*Work order*:
Please copy, exactly as they appear below, the lines from the one containing "But, to be concrete: My" through the one containing "What's changed?".

*Supplied records*:
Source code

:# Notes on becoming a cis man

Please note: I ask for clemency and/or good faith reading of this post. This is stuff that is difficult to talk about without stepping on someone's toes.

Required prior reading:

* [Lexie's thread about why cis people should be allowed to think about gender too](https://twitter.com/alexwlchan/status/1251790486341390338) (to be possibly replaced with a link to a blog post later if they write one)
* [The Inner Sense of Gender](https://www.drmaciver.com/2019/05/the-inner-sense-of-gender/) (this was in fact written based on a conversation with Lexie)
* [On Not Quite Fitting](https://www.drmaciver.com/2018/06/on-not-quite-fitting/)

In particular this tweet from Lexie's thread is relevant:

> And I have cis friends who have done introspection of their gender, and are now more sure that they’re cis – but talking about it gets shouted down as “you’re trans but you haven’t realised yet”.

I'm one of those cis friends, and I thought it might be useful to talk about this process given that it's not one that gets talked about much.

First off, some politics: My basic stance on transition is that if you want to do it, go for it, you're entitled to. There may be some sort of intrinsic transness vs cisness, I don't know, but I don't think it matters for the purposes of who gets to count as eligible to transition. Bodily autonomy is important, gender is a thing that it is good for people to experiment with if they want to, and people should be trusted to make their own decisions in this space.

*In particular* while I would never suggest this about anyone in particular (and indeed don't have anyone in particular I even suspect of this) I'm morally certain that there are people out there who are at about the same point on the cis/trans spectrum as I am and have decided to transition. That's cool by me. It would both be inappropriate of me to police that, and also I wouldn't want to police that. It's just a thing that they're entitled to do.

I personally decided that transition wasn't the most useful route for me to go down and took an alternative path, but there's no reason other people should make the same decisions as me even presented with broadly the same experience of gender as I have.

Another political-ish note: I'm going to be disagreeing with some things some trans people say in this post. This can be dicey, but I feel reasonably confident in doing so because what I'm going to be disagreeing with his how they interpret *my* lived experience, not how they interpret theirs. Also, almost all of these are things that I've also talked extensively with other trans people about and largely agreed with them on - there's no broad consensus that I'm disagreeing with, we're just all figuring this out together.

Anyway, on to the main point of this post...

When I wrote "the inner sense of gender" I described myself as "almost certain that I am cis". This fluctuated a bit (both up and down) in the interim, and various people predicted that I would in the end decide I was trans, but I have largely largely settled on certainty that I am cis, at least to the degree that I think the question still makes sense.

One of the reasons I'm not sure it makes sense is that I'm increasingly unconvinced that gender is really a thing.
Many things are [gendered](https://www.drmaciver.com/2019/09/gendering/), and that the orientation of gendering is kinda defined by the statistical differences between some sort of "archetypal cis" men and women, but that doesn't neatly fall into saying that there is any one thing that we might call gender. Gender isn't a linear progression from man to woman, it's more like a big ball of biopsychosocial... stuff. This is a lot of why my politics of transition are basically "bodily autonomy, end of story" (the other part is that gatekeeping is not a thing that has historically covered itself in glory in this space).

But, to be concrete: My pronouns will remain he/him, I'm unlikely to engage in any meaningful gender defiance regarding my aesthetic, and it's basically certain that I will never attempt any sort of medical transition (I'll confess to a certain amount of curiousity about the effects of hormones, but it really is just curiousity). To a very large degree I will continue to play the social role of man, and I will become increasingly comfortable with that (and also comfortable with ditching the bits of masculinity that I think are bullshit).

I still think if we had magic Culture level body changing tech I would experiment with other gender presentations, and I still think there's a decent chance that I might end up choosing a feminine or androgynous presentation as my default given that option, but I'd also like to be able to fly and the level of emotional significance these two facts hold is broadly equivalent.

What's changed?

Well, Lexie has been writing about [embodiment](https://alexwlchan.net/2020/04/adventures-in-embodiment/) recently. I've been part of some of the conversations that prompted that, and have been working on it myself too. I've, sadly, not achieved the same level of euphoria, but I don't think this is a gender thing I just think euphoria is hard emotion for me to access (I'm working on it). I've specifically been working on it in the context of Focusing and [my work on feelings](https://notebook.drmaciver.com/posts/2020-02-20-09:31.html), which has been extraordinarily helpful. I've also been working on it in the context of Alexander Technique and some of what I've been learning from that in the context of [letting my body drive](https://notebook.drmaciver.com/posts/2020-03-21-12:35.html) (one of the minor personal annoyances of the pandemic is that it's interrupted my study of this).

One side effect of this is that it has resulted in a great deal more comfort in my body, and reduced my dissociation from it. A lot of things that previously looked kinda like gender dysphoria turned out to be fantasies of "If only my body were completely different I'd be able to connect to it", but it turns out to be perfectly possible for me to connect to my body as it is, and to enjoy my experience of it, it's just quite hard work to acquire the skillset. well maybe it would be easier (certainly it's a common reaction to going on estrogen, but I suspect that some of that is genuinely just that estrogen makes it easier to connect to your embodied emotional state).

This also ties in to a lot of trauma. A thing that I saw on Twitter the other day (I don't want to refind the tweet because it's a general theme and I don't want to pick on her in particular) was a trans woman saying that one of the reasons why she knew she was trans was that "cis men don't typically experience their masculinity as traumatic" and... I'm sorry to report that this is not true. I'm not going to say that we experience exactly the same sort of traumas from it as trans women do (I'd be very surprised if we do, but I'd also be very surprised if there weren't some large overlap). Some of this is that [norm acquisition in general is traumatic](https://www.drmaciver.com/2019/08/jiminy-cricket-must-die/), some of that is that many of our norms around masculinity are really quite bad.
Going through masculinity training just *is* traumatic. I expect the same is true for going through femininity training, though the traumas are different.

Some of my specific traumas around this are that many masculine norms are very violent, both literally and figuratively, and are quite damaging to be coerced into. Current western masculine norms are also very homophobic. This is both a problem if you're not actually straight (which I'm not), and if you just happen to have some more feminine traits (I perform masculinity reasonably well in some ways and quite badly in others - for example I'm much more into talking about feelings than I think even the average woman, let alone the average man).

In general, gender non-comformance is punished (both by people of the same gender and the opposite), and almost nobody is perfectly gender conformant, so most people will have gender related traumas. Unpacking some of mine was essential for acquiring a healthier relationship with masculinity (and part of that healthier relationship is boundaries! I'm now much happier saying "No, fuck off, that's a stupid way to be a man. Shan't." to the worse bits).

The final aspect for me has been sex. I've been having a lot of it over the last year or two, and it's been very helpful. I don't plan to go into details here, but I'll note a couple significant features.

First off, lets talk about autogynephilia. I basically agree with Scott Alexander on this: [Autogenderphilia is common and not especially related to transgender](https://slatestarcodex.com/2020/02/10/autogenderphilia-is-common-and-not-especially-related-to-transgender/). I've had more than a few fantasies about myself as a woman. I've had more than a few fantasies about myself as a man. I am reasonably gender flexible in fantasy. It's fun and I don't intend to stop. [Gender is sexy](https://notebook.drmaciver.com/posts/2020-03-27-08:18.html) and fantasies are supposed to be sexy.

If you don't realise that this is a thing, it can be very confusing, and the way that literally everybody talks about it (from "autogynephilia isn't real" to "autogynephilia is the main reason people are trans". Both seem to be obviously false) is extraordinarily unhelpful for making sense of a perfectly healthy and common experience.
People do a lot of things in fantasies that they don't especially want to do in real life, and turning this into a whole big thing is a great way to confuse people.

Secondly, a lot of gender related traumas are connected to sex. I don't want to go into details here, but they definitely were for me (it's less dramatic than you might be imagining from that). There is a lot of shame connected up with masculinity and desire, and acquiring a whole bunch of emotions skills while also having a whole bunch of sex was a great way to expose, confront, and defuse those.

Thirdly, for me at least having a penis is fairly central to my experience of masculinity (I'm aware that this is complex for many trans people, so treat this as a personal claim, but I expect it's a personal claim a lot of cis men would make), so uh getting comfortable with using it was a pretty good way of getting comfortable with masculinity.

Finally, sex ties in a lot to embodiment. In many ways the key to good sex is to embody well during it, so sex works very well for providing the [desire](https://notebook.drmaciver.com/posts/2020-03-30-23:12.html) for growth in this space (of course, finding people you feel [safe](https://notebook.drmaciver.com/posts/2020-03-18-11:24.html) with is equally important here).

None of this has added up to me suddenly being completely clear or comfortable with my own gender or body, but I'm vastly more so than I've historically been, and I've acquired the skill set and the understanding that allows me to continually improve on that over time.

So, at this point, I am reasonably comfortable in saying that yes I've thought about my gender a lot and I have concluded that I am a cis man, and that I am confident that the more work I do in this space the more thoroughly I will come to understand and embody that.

==

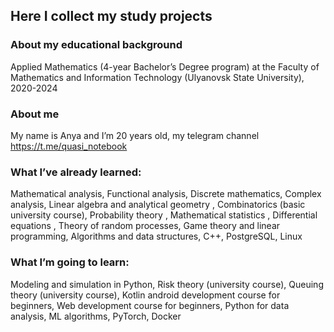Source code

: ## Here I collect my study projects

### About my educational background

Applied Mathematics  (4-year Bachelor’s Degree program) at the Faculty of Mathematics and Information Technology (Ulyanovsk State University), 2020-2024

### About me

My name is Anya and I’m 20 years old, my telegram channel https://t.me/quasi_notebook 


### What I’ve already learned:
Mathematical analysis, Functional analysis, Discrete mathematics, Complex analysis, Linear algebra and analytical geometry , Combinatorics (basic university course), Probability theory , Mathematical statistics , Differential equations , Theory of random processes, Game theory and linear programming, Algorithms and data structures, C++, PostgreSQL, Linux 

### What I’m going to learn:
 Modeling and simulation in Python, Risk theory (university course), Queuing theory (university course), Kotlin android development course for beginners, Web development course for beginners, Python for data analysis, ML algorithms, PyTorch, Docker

* * *

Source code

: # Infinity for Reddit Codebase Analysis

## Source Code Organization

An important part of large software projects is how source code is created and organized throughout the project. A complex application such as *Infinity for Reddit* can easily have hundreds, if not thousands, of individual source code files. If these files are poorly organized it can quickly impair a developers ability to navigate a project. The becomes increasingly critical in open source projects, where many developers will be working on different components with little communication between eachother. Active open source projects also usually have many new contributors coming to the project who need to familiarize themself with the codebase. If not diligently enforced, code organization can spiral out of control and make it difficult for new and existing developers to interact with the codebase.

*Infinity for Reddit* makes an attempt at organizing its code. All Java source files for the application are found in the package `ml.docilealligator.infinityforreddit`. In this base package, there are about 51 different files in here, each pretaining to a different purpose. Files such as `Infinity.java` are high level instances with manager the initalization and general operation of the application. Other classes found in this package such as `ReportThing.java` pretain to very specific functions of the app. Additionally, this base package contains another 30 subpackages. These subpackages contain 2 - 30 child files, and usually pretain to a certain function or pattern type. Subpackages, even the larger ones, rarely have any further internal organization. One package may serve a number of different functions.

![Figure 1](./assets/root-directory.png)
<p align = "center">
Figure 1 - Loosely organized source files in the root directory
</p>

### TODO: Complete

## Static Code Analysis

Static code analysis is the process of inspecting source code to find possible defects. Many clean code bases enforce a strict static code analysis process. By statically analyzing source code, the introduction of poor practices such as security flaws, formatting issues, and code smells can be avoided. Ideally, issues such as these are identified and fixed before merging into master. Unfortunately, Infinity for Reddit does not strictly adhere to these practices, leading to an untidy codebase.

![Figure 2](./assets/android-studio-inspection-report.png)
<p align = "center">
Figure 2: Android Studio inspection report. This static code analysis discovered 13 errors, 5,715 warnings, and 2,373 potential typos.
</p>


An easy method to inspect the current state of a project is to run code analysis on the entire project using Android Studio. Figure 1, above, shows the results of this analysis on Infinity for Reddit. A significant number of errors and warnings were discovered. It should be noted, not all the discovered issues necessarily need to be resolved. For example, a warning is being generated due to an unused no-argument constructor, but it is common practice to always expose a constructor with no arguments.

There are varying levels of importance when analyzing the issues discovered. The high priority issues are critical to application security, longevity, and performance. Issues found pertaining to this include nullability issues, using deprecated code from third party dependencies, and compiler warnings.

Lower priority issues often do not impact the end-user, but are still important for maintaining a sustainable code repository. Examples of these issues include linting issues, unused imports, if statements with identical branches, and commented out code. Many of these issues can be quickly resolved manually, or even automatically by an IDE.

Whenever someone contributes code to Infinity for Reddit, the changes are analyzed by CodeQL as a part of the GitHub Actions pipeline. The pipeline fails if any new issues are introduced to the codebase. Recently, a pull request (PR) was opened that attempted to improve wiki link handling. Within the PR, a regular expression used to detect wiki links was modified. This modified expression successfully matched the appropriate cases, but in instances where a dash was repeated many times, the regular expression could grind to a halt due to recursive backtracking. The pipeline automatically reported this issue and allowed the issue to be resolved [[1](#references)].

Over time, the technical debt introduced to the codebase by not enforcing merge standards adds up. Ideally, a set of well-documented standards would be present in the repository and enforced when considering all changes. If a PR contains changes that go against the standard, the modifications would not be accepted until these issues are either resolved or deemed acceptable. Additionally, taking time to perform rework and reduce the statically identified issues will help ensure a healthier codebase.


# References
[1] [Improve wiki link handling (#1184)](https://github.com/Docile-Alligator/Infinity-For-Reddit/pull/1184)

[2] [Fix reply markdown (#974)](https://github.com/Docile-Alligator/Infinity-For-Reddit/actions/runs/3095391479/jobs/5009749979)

*Final answer*:
But, to be concrete: My pronouns will remain he/him, I'm unlikely to engage in any meaningful gender defiance regarding my aesthetic, and it's basically certain that I will never attempt any sort of medical transition (I'll confess to a certain amount of curiousity about the effects of hormones, but it really is just curiousity). To a very large degree I will continue to play the social role of man, and I will become increasingly comfortable with that (and also comfortable with ditching the bits of masculinity that I think are bullshit).

I still think if we had magic Culture level body changing tech I would experiment with other gender presentations, and I still think there's a decent chance that I might end up choosing a feminine or androgynous presentation as my default given that option, but I'd also like to be able to fly and the level of emotional significance these two facts hold is broadly equivalent.

What's changed?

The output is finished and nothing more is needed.